To associate an AWS account, you will need to either:
Enter AWS credentials consisting of an access key and a secret key, or
Use an IAM role, either on the CPM server instance or cross-account roles.
There are two steps to associating a CPM account with an AWS account:
- To manage your users and roles and obtain AWS credentials, go to the IAM console at https://console.aws.amazon.com/iam/home?#users
Follow the directions to either add a new account or view an existing account.
Capture the AWS credentials.
To associate the AWS account with a CPM account, go to CPM:
- Click Accounts and then click Add New Account.
Complete the fields and enter the AWS credentials in the Access Key boxes.
If you are using the Advanced or Enterprise Edition or a free trial, you will need to choose an account type.
The Backup account is used to perform backups and recoveries and is the default.
DR Account is used to copy snapshots to as part of cross-account functionality.
If this is a DR Account, you choose whether this account is allowed to delete snapshots. If the account not allowed to delete snapshots when cleaning up, the outdated backups will be tagged. Not allowing CPM to delete snapshots of this account implies that the presented IAM credentials do not have the permission to delete snapshots.
CPM Supports three methods of authentication:
- IAM User – Authentication using IAM credentials, access and secret keys.
- Warning: Using IAM User credentials is not recommended as they are less secure than using IAM roles.
- CPM Instance IAM Role – If an IAM role was assigned to the CPM server at launch time or later, you can use that IAM role to manage backups in the same AWS account the CPM server is in. Only the root/admin CPM user is allowed to use the IAM role.
- Assume Role – This type of authentication requires another AWS account already configured in CPM. If you want to use one account to access another, you can define a cross-account role in the target account and allow access from the first one. The operation of using one account to take a role and accessing another account is called assume role.
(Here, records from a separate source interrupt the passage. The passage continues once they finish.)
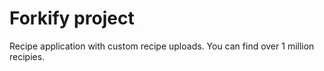 # Forkify project

Recipe application with custom recipe uploads. You can find over 1 million recipies.
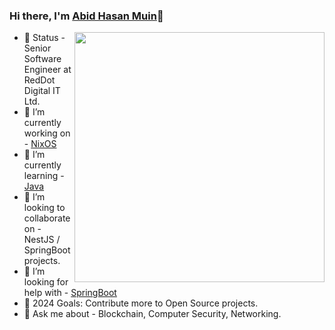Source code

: ### Hi there, I'm [Abid Hasan Muin](https://abidmuin.github.io/)👋
<img align="right" width="400px" src="https://user-images.githubusercontent.com/21988951/98481083-000cbf80-2222-11eb-9b3f-31e4235a009d.gif" >

- 💼 Status - Senior Software Engineer at RedDot Digital IT Ltd.
- 🔭 I’m currently working on - [NixOS](https://github.com/abidmuin/nixos-muin)
- 🌱 I’m currently learning - [Java](https://docs.oracle.com/en/java/javase/21/index.html)
- 👯 I’m looking to collaborate on - NestJS / SpringBoot projects.
- 🤔 I’m looking for help with - [SpringBoot](https://spring.io/guides/gs/spring-boot)
- 🎯 2024 Goals: Contribute more to Open Source projects.
- 💬 Ask me about - Blockchain, Computer Security, Networking.

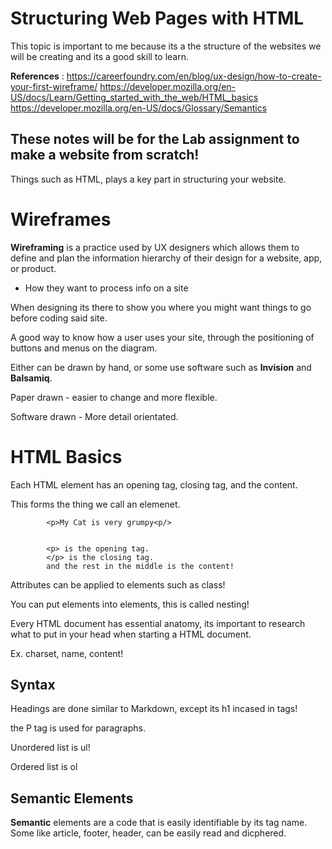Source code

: # **Structuring Web Pages with HTML**

 This topic is important to me because its a the structure of the websites we will be creating and its a good skill to learn.

**References** :
<https://careerfoundry.com/en/blog/ux-design/how-to-create-your-first-wireframe/>
<https://developer.mozilla.org/en-US/docs/Learn/Getting_started_with_the_web/HTML_basics>
<https://developer.mozilla.org/en-US/docs/Glossary/Semantics>

## These notes will be for the Lab assignment to make a website from scratch!

Things such as HTML, plays a key part in structuring your website.

# Wireframes

**Wireframing** is a practice used by UX designers which allows them to define and plan the information hierarchy of their design for a website, app, or product.

- How they want to process info on a site

When designing its there to show you where you might want things to go before coding said site.

A good way to know how a user uses your site, through the positioning of buttons and menus on the diagram.

Either can be drawn by hand, or some use software such as **Invision** and **Balsamiq**.

Paper drawn - easier to change and more flexible.

Software drawn - More detail orientated.

# HTML Basics

Each HTML element has an opening tag, closing tag, and the content.

This forms the thing we call an elemenet.

            <p>My Cat is very grumpy<p/>


            <p> is the opening tag.
            </p> is the closing tag.
            and the rest in the middle is the content!

Attributes can be applied to elements such as class!

You can put elements into elements, this is called nesting!

Every HTML document has essential anatomy, its important to research what to put in your head when starting a HTML document.

Ex. charset, name, content!

## Syntax

Headings are done similar to Markdown, except its h1 incased in tags!

the P tag is used for paragraphs.

Unordered list is ul!

Ordered list is ol

## Semantic Elements

**Semantic** elements are a code that is easily identifiable by its tag name. Some like article, footer, header, can be easily read and dicphered.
To allow account authentication using Assume Role in CPM:
- In the Authentication box, choose Assume Role.
- In the Account Number box, type the 12-digit account number, with no hyphens, of the target account.
In the Assuming Account list, choose the account that will assume the role of the target account.
In the Role to Assume box, type the role name, not the full Amazon Resource Name (ARN) of the role. CPM cannot automatically determine what the role name is, since it is defined at the target account, which CPM has no access to yet.
The External ID box is optional unless the cross-account role was created with the 3rd party option.
If you are the root user or independent user and have managed users defined, an additional selection list will appear enabling you to select the user.
In the Scan Resources list, choose whether the current account will be included in scan tags performed by the system. Once Scan Resources is Enabled, you may choose in which region to scan resources. By default, CPM will scan all regions, but you can disable any region which is not relevant to your deployment.
Note: You can add as many AWS accounts as your CPM edition permits.